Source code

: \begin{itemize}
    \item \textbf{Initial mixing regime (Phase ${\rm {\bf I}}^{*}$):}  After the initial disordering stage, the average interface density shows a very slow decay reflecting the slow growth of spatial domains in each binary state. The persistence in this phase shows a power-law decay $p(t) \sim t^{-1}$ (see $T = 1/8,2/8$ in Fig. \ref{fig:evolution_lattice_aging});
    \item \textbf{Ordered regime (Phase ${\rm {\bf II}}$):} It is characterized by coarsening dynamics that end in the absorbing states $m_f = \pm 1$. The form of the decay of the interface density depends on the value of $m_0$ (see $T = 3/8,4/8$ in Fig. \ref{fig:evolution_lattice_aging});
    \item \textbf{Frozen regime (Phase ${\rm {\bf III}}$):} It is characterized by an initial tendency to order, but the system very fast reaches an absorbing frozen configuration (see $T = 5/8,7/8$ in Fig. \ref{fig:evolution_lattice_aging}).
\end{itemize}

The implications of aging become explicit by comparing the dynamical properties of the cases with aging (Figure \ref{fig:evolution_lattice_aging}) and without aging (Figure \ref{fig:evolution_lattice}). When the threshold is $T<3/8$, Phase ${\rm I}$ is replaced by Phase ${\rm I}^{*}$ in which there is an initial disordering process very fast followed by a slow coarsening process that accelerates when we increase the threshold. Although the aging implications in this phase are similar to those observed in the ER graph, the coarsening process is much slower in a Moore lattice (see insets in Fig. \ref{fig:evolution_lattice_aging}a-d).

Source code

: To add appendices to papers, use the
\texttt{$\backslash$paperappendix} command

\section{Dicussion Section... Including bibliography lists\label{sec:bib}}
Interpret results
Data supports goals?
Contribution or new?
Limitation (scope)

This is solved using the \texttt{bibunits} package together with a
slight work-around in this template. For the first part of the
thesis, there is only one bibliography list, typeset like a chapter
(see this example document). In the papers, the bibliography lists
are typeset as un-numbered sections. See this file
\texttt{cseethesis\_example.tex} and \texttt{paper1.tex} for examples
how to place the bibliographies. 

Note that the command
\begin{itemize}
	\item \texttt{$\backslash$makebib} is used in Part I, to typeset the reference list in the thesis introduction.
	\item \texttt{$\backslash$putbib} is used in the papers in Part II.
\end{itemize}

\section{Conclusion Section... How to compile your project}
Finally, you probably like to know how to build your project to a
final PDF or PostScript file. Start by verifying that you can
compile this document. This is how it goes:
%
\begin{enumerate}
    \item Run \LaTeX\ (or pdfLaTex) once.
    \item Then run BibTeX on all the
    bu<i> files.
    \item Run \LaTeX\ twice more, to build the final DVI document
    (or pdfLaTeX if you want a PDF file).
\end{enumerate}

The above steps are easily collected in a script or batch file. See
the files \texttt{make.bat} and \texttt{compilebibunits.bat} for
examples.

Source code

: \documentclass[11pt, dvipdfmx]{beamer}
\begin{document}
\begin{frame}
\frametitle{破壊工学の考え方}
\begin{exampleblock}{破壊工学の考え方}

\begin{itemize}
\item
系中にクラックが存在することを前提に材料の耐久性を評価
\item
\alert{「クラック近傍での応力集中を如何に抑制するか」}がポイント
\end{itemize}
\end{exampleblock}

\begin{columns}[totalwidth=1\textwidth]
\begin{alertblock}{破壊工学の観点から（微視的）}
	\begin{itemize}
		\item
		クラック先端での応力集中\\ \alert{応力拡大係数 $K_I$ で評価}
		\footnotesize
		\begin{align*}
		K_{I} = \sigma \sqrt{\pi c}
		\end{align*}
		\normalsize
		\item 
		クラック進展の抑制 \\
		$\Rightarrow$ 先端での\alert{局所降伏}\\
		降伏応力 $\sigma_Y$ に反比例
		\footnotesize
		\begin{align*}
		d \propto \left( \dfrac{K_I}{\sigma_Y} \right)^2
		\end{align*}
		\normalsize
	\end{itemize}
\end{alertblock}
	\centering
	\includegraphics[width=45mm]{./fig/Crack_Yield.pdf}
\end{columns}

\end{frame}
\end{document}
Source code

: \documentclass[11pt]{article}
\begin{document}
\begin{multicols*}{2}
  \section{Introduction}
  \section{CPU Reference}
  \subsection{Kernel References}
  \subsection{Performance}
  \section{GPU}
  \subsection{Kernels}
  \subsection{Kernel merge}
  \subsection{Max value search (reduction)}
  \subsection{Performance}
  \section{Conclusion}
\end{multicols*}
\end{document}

### ACTIVITY
Put down each entry again, unchanged and complete.

### RESULT FOR THIS EXERCISE
Source code

: \begin{itemize}
    \item \textbf{Initial mixing regime (Phase ${\rm {\bf I}}^{*}$):}  After the initial disordering stage, the average interface density shows a very slow decay reflecting the slow growth of spatial domains in each binary state. The persistence in this phase shows a power-law decay $p(t) \sim t^{-1}$ (see $T = 1/8,2/8$ in Fig. \ref{fig:evolution_lattice_aging});
    \item \textbf{Ordered regime (Phase ${\rm {\bf II}}$):} It is characterized by coarsening dynamics that end in the absorbing states $m_f = \pm 1$. The form of the decay of the interface density depends on the value of $m_0$ (see $T = 3/8,4/8$ in Fig. \ref{fig:evolution_lattice_aging});
    \item \textbf{Frozen regime (Phase ${\rm {\bf III}}$):} It is characterized by an initial tendency to order, but the system very fast reaches an absorbing frozen configuration (see $T = 5/8,7/8$ in Fig. \ref{fig:evolution_lattice_aging}).
\end{itemize}

The implications of aging become explicit by comparing the dynamical properties of the cases with aging (Figure \ref{fig:evolution_lattice_aging}) and without aging (Figure \ref{fig:evolution_lattice}). When the threshold is $T<3/8$, Phase ${\rm I}$ is replaced by Phase ${\rm I}^{*}$ in which there is an initial disordering process very fast followed by a slow coarsening process that accelerates when we increase the threshold. Although the aging implications in this phase are similar to those observed in the ER graph, the coarsening process is much slower in a Moore lattice (see insets in Fig. \ref{fig:evolution_lattice_aging}a-d).

Source code

: To add appendices to papers, use the
\texttt{$\backslash$paperappendix} command

\section{Dicussion Section... Including bibliography lists\label{sec:bib}}
Interpret results
Data supports goals?
Contribution or new?
Limitation (scope)

This is solved using the \texttt{bibunits} package together with a
slight work-around in this template. For the first part of the
thesis, there is only one bibliography list, typeset like a chapter
(see this example document). In the papers, the bibliography lists
are typeset as un-numbered sections. See this file
\texttt{cseethesis\_example.tex} and \texttt{paper1.tex} for examples
how to place the bibliographies. 

Note that the command
\begin{itemize}
	\item \texttt{$\backslash$makebib} is used in Part I, to typeset the reference list in the thesis introduction.
	\item \texttt{$\backslash$putbib} is used in the papers in Part II.
\end{itemize}

\section{Conclusion Section... How to compile your project}
Finally, you probably like to know how to build your project to a
final PDF or PostScript file. Start by verifying that you can
compile this document. This is how it goes:
%
\begin{enumerate}
    \item Run \LaTeX\ (or pdfLaTex) once.
    \item Then run BibTeX on all the
    bu<i> files.
    \item Run \LaTeX\ twice more, to build the final DVI document
    (or pdfLaTeX if you want a PDF file).
\end{enumerate}

The above steps are easily collected in a script or batch file. See
the files \texttt{make.bat} and \texttt{compilebibunits.bat} for
examples.

Source code

: \documentclass[11pt, dvipdfmx]{beamer}
\begin{document}
\begin{frame}
\frametitle{破壊工学の考え方}
\begin{exampleblock}{破壊工学の考え方}

\begin{itemize}
\item
系中にクラックが存在することを前提に材料の耐久性を評価
\item
\alert{「クラック近傍での応力集中を如何に抑制するか」}がポイント
\end{itemize}
\end{exampleblock}

\begin{columns}[totalwidth=1\textwidth]
\begin{alertblock}{破壊工学の観点から（微視的）}
	\begin{itemize}
		\item
		クラック先端での応力集中\\ \alert{応力拡大係数 $K_I$ で評価}
		\footnotesize
		\begin{align*}
		K_{I} = \sigma \sqrt{\pi c}
		\end{align*}
		\normalsize
		\item 
		クラック進展の抑制 \\
		$\Rightarrow$ 先端での\alert{局所降伏}\\
		降伏応力 $\sigma_Y$ に反比例
		\footnotesize
		\begin{align*}
		d \propto \left( \dfrac{K_I}{\sigma_Y} \right)^2
		\end{align*}
		\normalsize
	\end{itemize}
\end{alertblock}
	\centering
	\includegraphics[width=45mm]{./fig/Crack_Yield.pdf}
\end{columns}

\end{frame}
\end{document}
Source code

: \documentclass[11pt]{article}
\begin{document}
\begin{multicols*}{2}
  \section{Introduction}
  \section{CPU Reference}
  \subsection{Kernel References}
  \subsection{Performance}
  \section{GPU}
  \subsection{Kernels}
  \subsection{Kernel merge}
  \subsection{Max value search (reduction)}
  \subsection{Performance}
  \section{Conclusion}
\end{multicols*}
\end{document}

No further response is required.